We learn a great deal about men when we are children. My best friend had a dad who was a Korean War vet. One afternoon when her parents were gone and her sister was supposed to be watching us (but instead was on the phone with a new boyfriend), my friend whispered, “Let me show you what I found.” Underneath the blankets in the hall closet were her father’s war pictures. Her dad was quiet and always seemed like a nice enough guy, so I figured we would be looking at pictures of scenery. She pulled out a picture. There was her dad, cigarette hanging out of his mouth, standing on a pile of human heads (several that were female) with a big grin on his face. No matter how hard I try, I cannot erase that image from my head. That picture permanently altered how I saw her dad. He seemed to be a nice quiet guy, but under the surface he was a monster who saw people as less than human. I learned to suspect that a man was not truly what he seemed to be. As an adult, I understand intellectually why soldiers dehumanize the enemy. This adult knowledge does not erase the impact of that childhood lesson on me.

From men in my own family, I learned that men do not see me as valuable. I learned that men misuse their power and control women. I learned that men don’t value my voice and that they expect to be served by women. I learned these lessons while sitting on the sidelines of family gatherings, while playing with my Barbies when the adults were talking in the background, by watching the women in the family jump up to get refills on dishes when the men said they wanted more.

A woman I know learned a different set of lessons about men during her childhood. Her best friend’s father had stacks of porn magazines in the master bedroom and centerfold pictures on the wall.
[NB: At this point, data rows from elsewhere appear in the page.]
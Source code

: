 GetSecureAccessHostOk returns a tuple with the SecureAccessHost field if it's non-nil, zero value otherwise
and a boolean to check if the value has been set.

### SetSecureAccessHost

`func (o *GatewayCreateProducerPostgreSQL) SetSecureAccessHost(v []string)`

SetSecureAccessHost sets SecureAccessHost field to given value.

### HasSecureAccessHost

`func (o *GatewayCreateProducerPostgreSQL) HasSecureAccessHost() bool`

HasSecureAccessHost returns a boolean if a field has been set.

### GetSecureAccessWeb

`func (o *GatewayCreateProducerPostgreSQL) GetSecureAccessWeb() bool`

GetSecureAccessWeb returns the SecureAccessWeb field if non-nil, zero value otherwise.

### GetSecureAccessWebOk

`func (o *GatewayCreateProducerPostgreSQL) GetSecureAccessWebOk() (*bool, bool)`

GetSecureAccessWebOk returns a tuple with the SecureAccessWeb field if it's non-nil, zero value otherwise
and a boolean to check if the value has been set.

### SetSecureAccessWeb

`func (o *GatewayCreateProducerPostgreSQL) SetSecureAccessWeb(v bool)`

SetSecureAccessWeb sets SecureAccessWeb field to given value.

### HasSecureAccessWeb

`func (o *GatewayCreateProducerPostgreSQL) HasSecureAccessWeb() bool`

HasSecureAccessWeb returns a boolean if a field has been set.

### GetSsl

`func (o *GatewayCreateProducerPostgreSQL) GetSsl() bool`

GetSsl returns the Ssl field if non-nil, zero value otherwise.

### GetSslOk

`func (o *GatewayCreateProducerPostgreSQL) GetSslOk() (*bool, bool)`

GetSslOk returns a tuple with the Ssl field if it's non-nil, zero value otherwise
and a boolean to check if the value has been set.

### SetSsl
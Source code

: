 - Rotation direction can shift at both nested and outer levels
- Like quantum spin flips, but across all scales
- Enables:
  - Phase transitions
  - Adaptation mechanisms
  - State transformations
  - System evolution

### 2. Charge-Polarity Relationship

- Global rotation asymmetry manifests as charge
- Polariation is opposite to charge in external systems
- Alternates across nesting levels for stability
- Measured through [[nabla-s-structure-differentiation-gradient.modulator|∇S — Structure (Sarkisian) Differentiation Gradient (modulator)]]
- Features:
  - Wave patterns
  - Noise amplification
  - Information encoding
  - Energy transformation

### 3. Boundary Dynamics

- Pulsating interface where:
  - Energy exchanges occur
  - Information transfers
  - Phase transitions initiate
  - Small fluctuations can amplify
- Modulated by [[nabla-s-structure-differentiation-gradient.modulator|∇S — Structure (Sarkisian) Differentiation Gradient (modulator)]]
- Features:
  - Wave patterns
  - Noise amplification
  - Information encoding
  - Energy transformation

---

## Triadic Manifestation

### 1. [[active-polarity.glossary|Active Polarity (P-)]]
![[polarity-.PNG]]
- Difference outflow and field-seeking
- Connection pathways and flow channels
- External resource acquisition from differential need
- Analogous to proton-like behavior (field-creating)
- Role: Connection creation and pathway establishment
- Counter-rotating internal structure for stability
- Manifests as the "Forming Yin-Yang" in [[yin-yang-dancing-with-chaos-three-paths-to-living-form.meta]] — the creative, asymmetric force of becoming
This was the room where the upstairs phone was, and when my co-worker needed to call her parents for a ride home, this was where they told her to place the call. She learned that men are obsessed with sex and that she wasn’t worth protecting from bad images. As she got older, she began to question the seriousness of marriage vows, since this man who had a wife still chose to have centerfolds stuck to the wall of the marital bedroom.

Another woman I know has a father who she describes as “a philanderer, a cheat, and the most charming man you’ll ever meet.” She learned lessons, too. Don’t trust a man who says he is interested in more than sex. Don’t trust a man’s words. He will smooth-talk you right into bed, because that’s what he wants. He lies to his wife, and men’s words can’t be trusted.

One of my childhood friends remembers the time her parents had friends visit for the weekend. She was eleven years old, and she woke up to her father’s friend fiddling with her pajama bottoms. She feigned sleep and rolled over. He went away, but she always wondered what had happened before she awoke. Her own father was a wonderful man. She has older brothers. She has always trusted the men in her family–but she couldn’t trust any other man. She is divorced now. She says her ex-husband felt she would never trust him no matter what he did.

Sadly, far too many women learn hard lessons in childhood about men. They may be survivors of childhood sexual abuse. They may have witnessed domestic violence or experienced child abuse at the hands of fathers or other men in their lives. Lesson? Men are not safe.

The lessons we learn from the men who are supposed to care for us most (fathers, brothers, uncles, grandfathers) are the lessons that teach us most deeply. How they treat us is part of what we learn, but we also listen to how they speak about women. We find their magazines. We hear them speak to our mothers and to their own mothers.

We learn that men are not what they seem. They control women. They expect to be served. They lie. They cheat. They devalue women. They violate. They hurt.

We learn that we cannot trust men. And for many of us, this ultimately means that we also don’t trust God. When the very men who are supposed to cherish and care for us (fathers) aren’t trustworthy, how do we learn to open our hearts and trust our Father who created us? This inability to trust God simply adds to what we carry forward.

Terrible Power

We marry, bearing memories and emotional knowledge about men. Since our husbands are men, we think we know what to expect. So that’s exactly what we see. We may hope for better, but we expect what we know.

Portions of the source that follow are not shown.